A reprise de “Amigas & Rivais” também alcança mais audiência que a exibição de uma novela original do SBT, “Amor e Revolução”. Qualidade da sua novela ou problema da outra?
Não assisto a novela do Tiago. Não cabe a mim analisar a novela dele. Já deve ter profissionais do SBT fazendo isso e ele próprio deve ter autocrítica. Ninguém joga para perder. Teve carta branca, verba e muita divulgação. Desejo que seja feliz.  Só posso falar de “Amigas e Rivais”: é muito gostosa de assistir! Tem muita qualidade. A trama tem um forte apelo emocional. Trato de relações familiares. Espiritualidade. É novela para a família assistir com o coração apertado. Um folhetim rasgado. Mas, se for preciso escrever outro remake, encaro. Acredito que a volta de “Amigas e Rivais”, com audiência bacana, deu um novo oxigênio às minhas pretensões. Trouxe luz para o meu trabalho. Adoro escrever programa de humor. Não quero abandonar. Mas a dramaturgia está no sangue. No coração. Na alma.

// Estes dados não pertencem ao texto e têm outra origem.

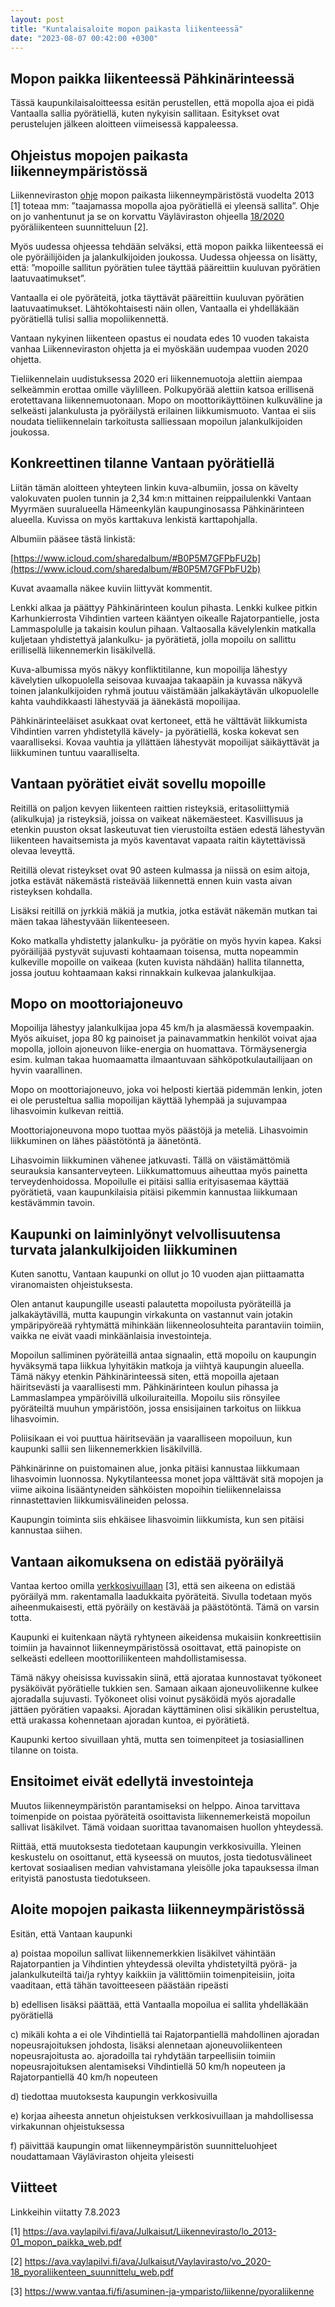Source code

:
 ```yaml
---
layout: post
title: "Kuntalaisaloite mopon paikasta liikenteessä"
date: "2023-08-07 00:42:00 +0300"
---
```


## Mopon paikka liikenteessä Pähkinärinteessä

Tässä kaupunkilaisaloitteessa esitän perustellen, että mopolla ajoa ei pidä Vantaalla sallia pyörätiellä, kuten nykyisin sallitaan. Esitykset ovat perustelujen jälkeen aloitteen viimeisessä kappaleessa.

## Ohjeistus mopojen paikasta liikenneympäristössä

Liikenneviraston [ohje](https://ava.vaylapilvi.fi/ava/Julkaisut/Liikennevirasto/lo_2013-01_mopon_paikka_web.pdf) mopon paikasta liikenneympäristöstä vuodelta 2013 [1] toteaa mm: ”taajamassa mopolla ajoa pyörätiellä ei yleensä sallita”. Ohje on jo vanhentunut ja se on korvattu Väyläviraston ohjeella [18/2020](https://ava.vaylapilvi.fi/ava/Julkaisut/Vaylavirasto/vo_2020-18_pyoraliikenteen_suunnittelu_web.pdf) pyöräliikenteen suunnitteluun [2].

Myös uudessa ohjeessa tehdään selväksi, että mopon paikka liikenteessä ei ole pyöräilijöiden ja jalankulkijoiden joukossa. Uudessa ohjeessa on lisätty, että: ”mopoille sallitun pyörätien tulee täyttää pääreittiin kuuluvan pyörätien laatuvaatimukset”.

Vantaalla ei ole pyöräteitä, jotka täyttävät pääreittiin kuuluvan pyörätien laatuvaatimukset. Lähtökohtaisesti näin ollen, Vantaalla ei yhdelläkään pyörätiellä tulisi sallia mopoliikennettä.

Vantaan nykyinen liikenteen opastus ei noudata edes 10 vuoden takaista vanhaa Liikenneviraston ohjetta ja ei myöskään uudempaa vuoden 2020 ohjetta.

Tieliikennelain uudistuksessa 2020 eri liikennemuotoja alettiin aiempaa selkeämmin erottaa omille väylilleen. Polkupyörää alettiin katsoa erillisenä erotettavana liikennemuotonaan. Mopo on moottorikäyttöinen kulkuväline ja selkeästi jalankulusta ja pyöräilystä erilainen liikkumismuoto. Vantaa ei siis noudata tieliikennelain tarkoitusta salliessaan mopoilun jalankulkijoiden joukossa.

## Konkreettinen tilanne Vantaan pyörätiellä

Liitän tämän aloitteen yhteyteen linkin kuva-albumiin, jossa on kävelty valokuvaten puolen tunnin ja 2,34 km:n mittainen reippailulenkki Vantaan Myyrmäen suuralueella Hämeenkylän kaupunginosassa Pähkinärinteen alueella. Kuvissa on myös karttakuva lenkistä karttapohjalla.

Albumiin pääsee tästä linkistä:

[https://www.icloud.com/sharedalbum/#B0P5M7GFPbFU2b](https://www.icloud.com/sharedalbum/#B0P5M7GFPbFU2b)

Kuvat avaamalla näkee kuviin liittyvät kommentit.

Lenkki alkaa ja päättyy Pähkinärinteen koulun pihasta. Lenkki kulkee pitkin Karhunkierrosta Vihdintien varteen kääntyen oikealle Rajatorpantielle, josta Lammaspolulle ja takaisin koulun pihaan. Valtaosalla kävelylenkin matkalla kuljetaan yhdistettyä jalankulku- ja pyörätietä, jolla mopoilu on sallittu erillisellä liikennemerkin lisäkilvellä.

Kuva-albumissa myös näkyy konfliktitilanne, kun mopoilija lähestyy kävelytien ulkopuolella seisovaa kuvaajaa takaapäin ja kuvassa näkyvä toinen jalankulkijoiden ryhmä joutuu väistämään jalkakäytävän ulkopuolelle kahta vauhdikkaasti lähestyvää ja äänekästä mopoilijaa.

Pähkinärinteeläiset asukkaat ovat kertoneet, että he välttävät liikkumista Vihdintien varren yhdistetyllä kävely- ja pyörätiellä, koska kokevat sen vaaralliseksi. Kovaa vauhtia ja yllättäen lähestyvät mopoilijat säikäyttävät ja liikkuminen tuntuu vaaralliselta.

## Vantaan pyörätiet eivät sovellu mopoille

Reitillä on paljon kevyen liikenteen raittien risteyksiä, eritasoliittymiä (alikulkuja) ja risteyksiä, joissa on vaikeat näkemäesteet. Kasvillisuus ja etenkin puuston oksat laskeutuvat tien vierustoilta estäen edestä lähestyvän liikenteen havaitsemista ja myös kaventavat vapaata raitin käytettävissä olevaa leveyttä.

Reitillä olevat risteykset ovat 90 asteen kulmassa ja niissä on esim aitoja, jotka estävät näkemästä risteävää liikennettä ennen kuin vasta aivan risteyksen kohdalla.

Lisäksi reitillä on jyrkkiä mäkiä ja mutkia, jotka estävät näkemän mutkan tai mäen takaa lähestyvään liikenteeseen.

Koko matkalla yhdistetty jalankulku- ja pyörätie on myös hyvin kapea. Kaksi pyöräilijää pystyvät sujuvasti kohtaamaan toisensa, mutta nopeammin kulkeville mopoille on vaikeaa (kuten kuvista nähdään) hallita tilannetta, jossa joutuu kohtaamaan kaksi rinnakkain kulkevaa jalankulkijaa.

## Mopo on moottoriajoneuvo

Mopoilija lähestyy jalankulkijaa jopa 45 km/h ja alasmäessä kovempaakin. Myös aikuiset, jopa 80 kg painoiset ja painavammatkin henkilöt voivat ajaa mopolla, jolloin ajoneuvon liike-energia on huomattava. Törmäysenergia esim. kulman takaa huomaamatta ilmaantuvaan sähköpotkulautailijaan on hyvin vaarallinen.

Mopo on moottoriajoneuvo, joka voi helposti kiertää pidemmän lenkin, joten ei ole perusteltua sallia mopoilijan käyttää lyhempää ja sujuvampaa lihasvoimin kulkevan reittiä.

Moottoriajoneuvona mopo tuottaa myös päästöjä ja meteliä. Lihasvoimin liikkuminen on lähes päästötöntä ja äänetöntä.

Lihasvoimin liikkuminen vähenee jatkuvasti. Tällä on väistämättömiä seurauksia kansanterveyteen. Liikkumattomuus aiheuttaa myös painetta terveydenhoidossa. Mopoilulle ei pitäisi sallia erityisasemaa käyttää pyörätietä, vaan kaupunkilaisia pitäisi pikemmin kannustaa liikkumaan kestävämmin tavoin.

## Kaupunki on laiminlyönyt velvollisuutensa turvata jalankulkijoiden liikkuminen

Kuten sanottu, Vantaan kaupunki on ollut jo 10 vuoden ajan piittaamatta viranomaisten ohjeistuksesta.

Olen antanut kaupungille useasti palautetta mopoilusta pyöräteillä ja jalkakäytävillä, mutta kaupungin virkakunta on vastannut vain jotakin ympäripyöreää ryhtymättä mihinkään liikenneolosuhteita parantaviin toimiin, vaikka ne eivät vaadi minkäänlaisia investointeja.

Mopoilun salliminen pyöräteillä antaa signaalin, että mopoilu on kaupungin hyväksymä tapa liikkua lyhyitäkin matkoja ja viihtyä kaupungin alueella. Tämä näkyy etenkin Pähkinärinteessä siten, että mopoilla ajetaan häiritsevästi ja vaarallisesti mm. Pähkinärinteen koulun pihassa ja Lammaslampea ympäröivillä ulkoiluraiteilla. Mopoilu siis rönsyilee pyöräteiltä muuhun ympäristöön, jossa ensisijainen tarkoitus on liikkua lihasvoimin.

Poliisikaan ei voi puuttua häiritsevään ja vaaralliseen mopoiluun, kun kaupunki sallii sen liikennemerkkien lisäkilvillä.

Pähkinärinne on puistomainen alue, jonka pitäisi kannustaa liikkumaan lihasvoimin luonnossa. Nykytilanteessa monet jopa välttävät sitä mopojen ja viime aikoina lisääntyneiden sähköisten mopoihin tieliikennelaissa rinnastettavien liikkumisvälineiden pelossa.

Kaupungin toiminta siis ehkäisee lihasvoimin liikkumista, kun sen pitäisi kannustaa siihen.

## Vantaan aikomuksena on edistää pyöräilyä

Vantaa kertoo omilla [verkkosivuillaan](https://www.vantaa.fi/fi/asuminen-ja-ymparisto/liikenne/pyoraliikenne) [3], että sen aikeena on edistää pyöräilyä mm. rakentamalla laadukkaita pyöräteitä. Sivulla todetaan myös aiheenmukaisesti, että pyöräily on kestävää ja päästötöntä. Tämä on varsin totta.

Kaupunki ei kuitenkaan näytä ryhtyneen aikeidensa mukaisiin konkreettisiin toimiin ja havainnot liikenneympäristössä osoittavat, että painopiste on selkeästi edelleen moottoriliikenteen mahdollistamisessa.

Tämä näkyy oheisissa kuvissakin siinä, että ajorataa kunnostavat työkoneet pysäköivät pyörätielle tukkien sen. Samaan aikaan ajoneuvoliikenne kulkee ajoradalla sujuvasti. Työkoneet olisi voinut pysäköidä myös ajoradalle jättäen pyörätien vapaaksi. Ajoradan käyttäminen olisi sikälikin perusteltua, että urakassa kohennetaan ajoradan kuntoa, ei pyörätietä.

Kaupunki kertoo sivuillaan yhtä, mutta sen toimenpiteet ja tosiasiallinen tilanne on toista.

## Ensitoimet eivät edellytä investointeja

Muutos liikenneympäristön parantamiseksi on helppo. Ainoa tarvittava toimenpide on poistaa pyöräteitä osoittavista liikennemerkeistä mopoilun sallivat lisäkilvet. Tämä voidaan suorittaa tavanomaisen huollon yhteydessä.

Riittää, että muutoksesta tiedotetaan kaupungin verkkosivuilla. Yleinen keskustelu on osoittanut, että kyseessä on muutos, josta tiedotusvälineet kertovat sosiaalisen median vahvistamana yleisölle joka tapauksessa ilman erityistä panostusta tiedotukseen.

## Aloite mopojen paikasta liikenneympäristössä

Esitän, että Vantaan kaupunki

a) poistaa mopoilun sallivat liikennemerkkien lisäkilvet vähintään Rajatorpantien ja Vihdintien yhteydessä olevilta yhdistetyiltä pyörä- ja jalankulkuteiltä tai/ja ryhtyy kaikkiin ja välittömiin toimenpiteisiin, joita vaaditaan, että tähän tavoitteeseen päästään ripeästi

b) edellisen lisäksi päättää, että Vantaalla mopoilua ei sallita yhdelläkään pyörätiellä

c) mikäli kohta a ei ole Vihdintiellä tai Rajatorpantiellä mahdollinen ajoradan nopeusrajoituksen johdosta, lisäksi alennetaan ajoneuvoliikenteen nopeusrajoitusta ao. ajoradoilla tai ryhdytään tarpeellisiin toimiin nopeusrajoituksen alentamiseksi Vihdintiellä 50 km/h nopeuteen ja Rajatorpantiellä 40 km/h nopeuteen

d) tiedottaa muutoksesta kaupungin verkkosivuilla

e) korjaa aiheesta annetun ohjeistuksen verkkosivuillaan ja mahdollisessa virkakunnan ohjeistuksessa

f) päivittää kaupungin omat liikenneympäristön suunnitteluohjeet noudattamaan Väyläviraston ohjeita yleisesti

## Viitteet

Linkkeihin viitatty 7.8.2023

[1] https://ava.vaylapilvi.fi/ava/Julkaisut/Liikennevirasto/lo_2013-01_mopon_paikka_web.pdf

[2] https://ava.vaylapilvi.fi/ava/Julkaisut/Vaylavirasto/vo_2020-18_pyoraliikenteen_suunnittelu_web.pdf

[3] https://www.vantaa.fi/fi/asuminen-ja-ymparisto/liikenne/pyoraliikenne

Você já comentou que a novela mudou de horário nove vezes. O SBT não é sério? A emissora sabe fazer novelas?
O SBT já produziu tramas excelentes. Sabe fazer novelas e há de produzir muito ainda. Torço com todo meu amor por eles. É uma TV deliciosa para se trabalhar. Fui muito feliz e bem tratada lá. Há profissionais competentes, inspirados, criativos, de altíssimo nível nos bastidores. Gente que não aparece, que trabalha como formiga, no dia a dia sem glamour. Mas há um ensinamento do Boni: “TV é hábito”. “Amigas e Rivais” trocou de horário nove vezes. Sem chamadas para os novos horários. Nos últimos meses, enfrentamos os capítulos finais de “Paraíso Tropical”, e o início de “Duas Caras”, na Globo. “Amigas e Rivais” seria uma novela das 7. Perfis, trama “amaciada”, e diálogos para às 7. Não era uma concorrência justa. Um fator importante para a boa audiência é a grade fixa. O SBT amadureceu.  O público se sente confortável em saber que, naquela hora, a novela vai estar no ar. A pessoa não vai para a escola, para o trabalho, cada dia num horário. Tem de haver disciplina. Na TV é igual. Brasileiro ama folhetim. Temos as melhores novelas do mundo, atores magníficos, e muita garra.

Quais eram as limitações do seu trabalho como adaptadora?
“Amigas e Rivais” tinha potencial. Até certo ponto, não pude mexer na história. Mudava os diálogos, mas tinha de respeitar a ordem das cenas. A trama era lenta. Eu queria dar ritmo. A vilã mexicana só aparecia no capítulo 6. Eu a fiz brilhar desde o primeiro capítulo. Não recebi a sinopse original. Ia recebendo capítulo por capítulo. Não tinha uma visão do futuro de cada personagem, da trama. Quando os mexicanos viram meu trabalho, disseram: “Corte e mude o que quiser.” Sempre me apoiaram, incentivaram. Ficamos amigos. Até hoje nos falamos. O produtor executivo Salvador Mejía disse que a minha versão era melhor do que a mexicana.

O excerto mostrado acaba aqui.